*Work request:*
Without the images, write out the whole listing exactly.

*Available data:*
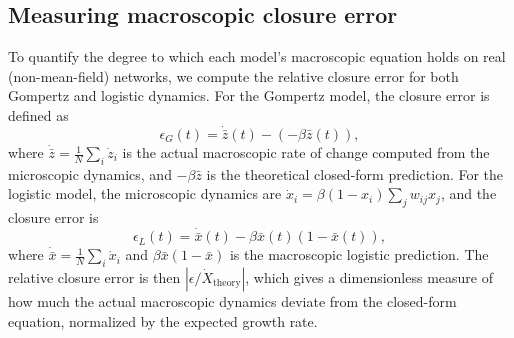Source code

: \documentclass{article}
\begin{document}
\subsection{Measuring macroscopic closure error}

To quantify the degree to which each model's macroscopic equation holds on real (non-mean-field) networks, we compute the relative closure error for both Gompertz and logistic dynamics. For the Gompertz model, the closure error is defined as
\begin{equation}
\epsilon_G(t) = \dot{\bar{z}}(t) - (-\beta\bar{z}(t)),
\end{equation}
where $\dot{\bar{z}} = \frac{1}{N}\sum_i \dot{z}_i$ is the actual macroscopic rate of change computed from the microscopic dynamics, and $-\beta\bar{z}$ is the theoretical closed-form prediction. For the logistic model, the microscopic dynamics are $\dot{x}_i = \beta(1-x_i)\sum_j w_{ij}x_j$, and the closure error is
\begin{equation}
\epsilon_L(t) = \dot{\bar{x}}(t) - \beta\bar{x}(t)(1-\bar{x}(t)),
\end{equation}
where $\dot{\bar{x}} = \frac{1}{N}\sum_i \dot{x}_i$ and $\beta\bar{x}(1-\bar{x})$ is the macroscopic logistic prediction. The relative closure error is then $|\epsilon / \dot{X}_{\text{theory}}|$, which gives a dimensionless measure of how much the actual macroscopic dynamics deviate from the closed-form equation, normalized by the expected growth rate.
\end{document}
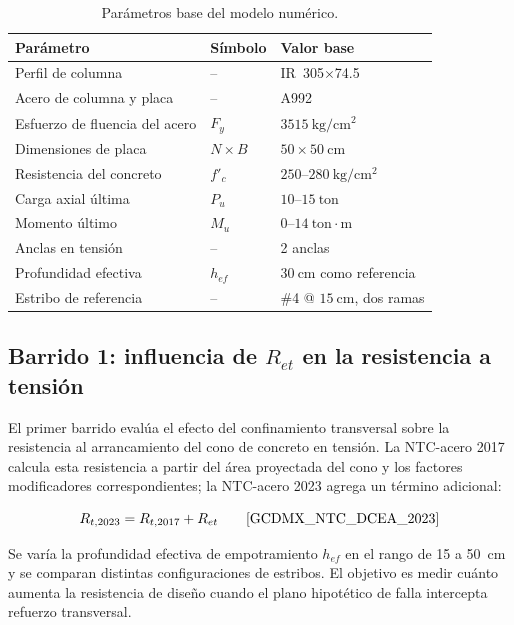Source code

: \begin{table}[H]
  \centering
  \caption{Parámetros base del modelo numérico.}
  \label{tab:caso_base_metodologia}
  \begin{tabular}{p{} p{} p{}}
    \toprule
    \textbf{Parámetro} & \textbf{Símbolo} & \textbf{Valor base} \\
    \midrule
    Perfil de columna & -- & IR~305$\times$74.5 \\
    Acero de columna y placa & -- & A992 \\
    Esfuerzo de fluencia del acero & $F_y$ & $3515~\mathrm{kg/cm^2}$ \\
    Dimensiones de placa & $N\times B$ & $50\times50~\mathrm{cm}$ \\
    Resistencia del concreto & $f'_c$ & $250$--$280~\mathrm{kg/cm^2}$ \\
    Carga axial última & $P_u$ & $10$--$15~\mathrm{ton}$ \\
    Momento último & $M_u$ & $0$--$14~\mathrm{ton{\cdot}m}$ \\
    Anclas en tensión & -- & 2 anclas \\
    Profundidad efectiva & $h_{ef}$ & $30~\mathrm{cm}$ como referencia \\
    Estribo de referencia & -- & \#4 @ $15~\mathrm{cm}$, dos ramas \\
    \bottomrule
  \end{tabular}
\end{table}

\subsection{Barrido 1: influencia de \texorpdfstring{$R_{et}$}{Ret} en la resistencia a tensión}

El primer barrido evalúa el efecto del confinamiento transversal sobre la resistencia al
arrancamiento del cono de concreto en tensión. La NTC-acero 2017 calcula esta resistencia a partir
del área proyectada del cono y los factores modificadores correspondientes; la NTC-acero 2023 agrega
un término adicional:

\begin{equation}
  R_{t,2023}=R_{t,2017}+R_{et}
  \qquad \text{\cite{GCDMX_NTC_DCEA_2023}}
  \label{eq:met_Rt2023}
\end{equation}

Se varía la profundidad efectiva de empotramiento $h_{ef}$ en el rango de 15 a 50~cm y se comparan
distintas configuraciones de estribos. El objetivo es medir cuánto aumenta la resistencia de diseño
cuando el plano hipotético de falla intercepta refuerzo transversal.

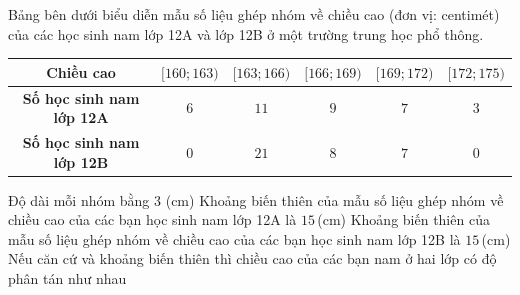 \begin{ex}%

Bảng bên dưới biểu diễn mẫu số liệu ghép nhóm về chiều cao (đơn vị: centimét) của các học sinh nam lớp 12A và lớp 12B ở một trường trung học phổ thông.
\begin{center}
\begin{tabular}{|c|c|c|c|c|c|}
\hline
\textbf{Chiều cao} & $[160;163)$ & $[163; 166)$ & $[166;169)$ & $[169;172)$ & $[172;175)$\\
\hline
\textbf{Số học sinh nam lớp 12A} & $6$ & $11$ & $9$ & $7$ & $3$ \\
\hline
\textbf{Số học sinh nam lớp 12B} & $0$ & $21$ & $8$ & $7$ & $0$\\
\hline
\end{tabular}
\end{center}
\choiceTF
{\True Độ dài mỗi nhóm bằng $3$ (cm)}
{\True Khoảng biến thiên của mẫu số liệu ghép nhóm về chiều cao của các bạn học sinh nam lớp 12A là $15$\,(cm)}
{Khoảng biến thiên của mẫu số liệu ghép nhóm về chiều cao của các bạn học sinh nam lớp 12B là $15$\,(cm)}
{Nếu căn cứ và khoảng biến thiên thì chiều cao của các bạn nam ở hai lớp có độ phân tán như nhau}
\end{ex}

*Result for this task:*
Source code

: \documentclass{article}
\begin{document}
\subsection{Measuring macroscopic closure error}

To quantify the degree to which each model's macroscopic equation holds on real (non-mean-field) networks, we compute the relative closure error for both Gompertz and logistic dynamics. For the Gompertz model, the closure error is defined as
\begin{equation}
\epsilon_G(t) = \dot{\bar{z}}(t) - (-\beta\bar{z}(t)),
\end{equation}
where $\dot{\bar{z}} = \frac{1}{N}\sum_i \dot{z}_i$ is the actual macroscopic rate of change computed from the microscopic dynamics, and $-\beta\bar{z}$ is the theoretical closed-form prediction. For the logistic model, the microscopic dynamics are $\dot{x}_i = \beta(1-x_i)\sum_j w_{ij}x_j$, and the closure error is
\begin{equation}
\epsilon_L(t) = \dot{\bar{x}}(t) - \beta\bar{x}(t)(1-\bar{x}(t)),
\end{equation}
where $\dot{\bar{x}} = \frac{1}{N}\sum_i \dot{x}_i$ and $\beta\bar{x}(1-\bar{x})$ is the macroscopic logistic prediction. The relative closure error is then $|\epsilon / \dot{X}_{\text{theory}}|$, which gives a dimensionless measure of how much the actual macroscopic dynamics deviate from the closed-form equation, normalized by the expected growth rate.
\end{document}
Source code

: \begin{table}[H]
  \centering
  \caption{Parámetros base del modelo numérico.}
  \label{tab:caso_base_metodologia}
  \begin{tabular}{p{} p{} p{}}
    \toprule
    \textbf{Parámetro} & \textbf{Símbolo} & \textbf{Valor base} \\
    \midrule
    Perfil de columna & -- & IR~305$\times$74.5 \\
    Acero de columna y placa & -- & A992 \\
    Esfuerzo de fluencia del acero & $F_y$ & $3515~\mathrm{kg/cm^2}$ \\
    Dimensiones de placa & $N\times B$ & $50\times50~\mathrm{cm}$ \\
    Resistencia del concreto & $f'_c$ & $250$--$280~\mathrm{kg/cm^2}$ \\
    Carga axial última & $P_u$ & $10$--$15~\mathrm{ton}$ \\
    Momento último & $M_u$ & $0$--$14~\mathrm{ton{\cdot}m}$ \\
    Anclas en tensión & -- & 2 anclas \\
    Profundidad efectiva & $h_{ef}$ & $30~\mathrm{cm}$ como referencia \\
    Estribo de referencia & -- & \#4 @ $15~\mathrm{cm}$, dos ramas \\
    \bottomrule
  \end{tabular}
\end{table}

\subsection{Barrido 1: influencia de \texorpdfstring{$R_{et}$}{Ret} en la resistencia a tensión}

El primer barrido evalúa el efecto del confinamiento transversal sobre la resistencia al
arrancamiento del cono de concreto en tensión. La NTC-acero 2017 calcula esta resistencia a partir
del área proyectada del cono y los factores modificadores correspondientes; la NTC-acero 2023 agrega
un término adicional:

\begin{equation}
  R_{t,2023}=R_{t,2017}+R_{et}
  \qquad \text{\cite{GCDMX_NTC_DCEA_2023}}
  \label{eq:met_Rt2023}
\end{equation}

Se varía la profundidad efectiva de empotramiento $h_{ef}$ en el rango de 15 a 50~cm y se comparan
distintas configuraciones de estribos. El objetivo es medir cuánto aumenta la resistencia de diseño
cuando el plano hipotético de falla intercepta refuerzo transversal.

 \begin{ex}%

Bảng bên dưới biểu diễn mẫu số liệu ghép nhóm về chiều cao (đơn vị: centimét) của các học sinh nam lớp 12A và lớp 12B ở một trường trung học phổ thông.
\begin{center}
\begin{tabular}{|c|c|c|c|c|c|}
\hline
\textbf{Chiều cao} & $[160;163)$ & $[163; 166)$ & $[166;169)$ & $[169;172)$ & $[172;175)$\\
\hline
\textbf{Số học sinh nam lớp 12A} & $6$ & $11$ & $9$ & $7$ & $3$ \\
\hline
\textbf{Số học sinh nam lớp 12B} & $0$ & $21$ & $8$ & $7$ & $0$\\
\hline
\end{tabular}
\end{center}
\choiceTF
{\True Độ dài mỗi nhóm bằng $3$ (cm)}
{\True Khoảng biến thiên của mẫu số liệu ghép nhóm về chiều cao của các bạn học sinh nam lớp 12A là $15$\,(cm)}
{Khoảng biến thiên của mẫu số liệu ghép nhóm về chiều cao của các bạn học sinh nam lớp 12B là $15$\,(cm)}
{Nếu căn cứ và khoảng biến thiên thì chiều cao của các bạn nam ở hai lớp có độ phân tán như nhau}
\end{ex}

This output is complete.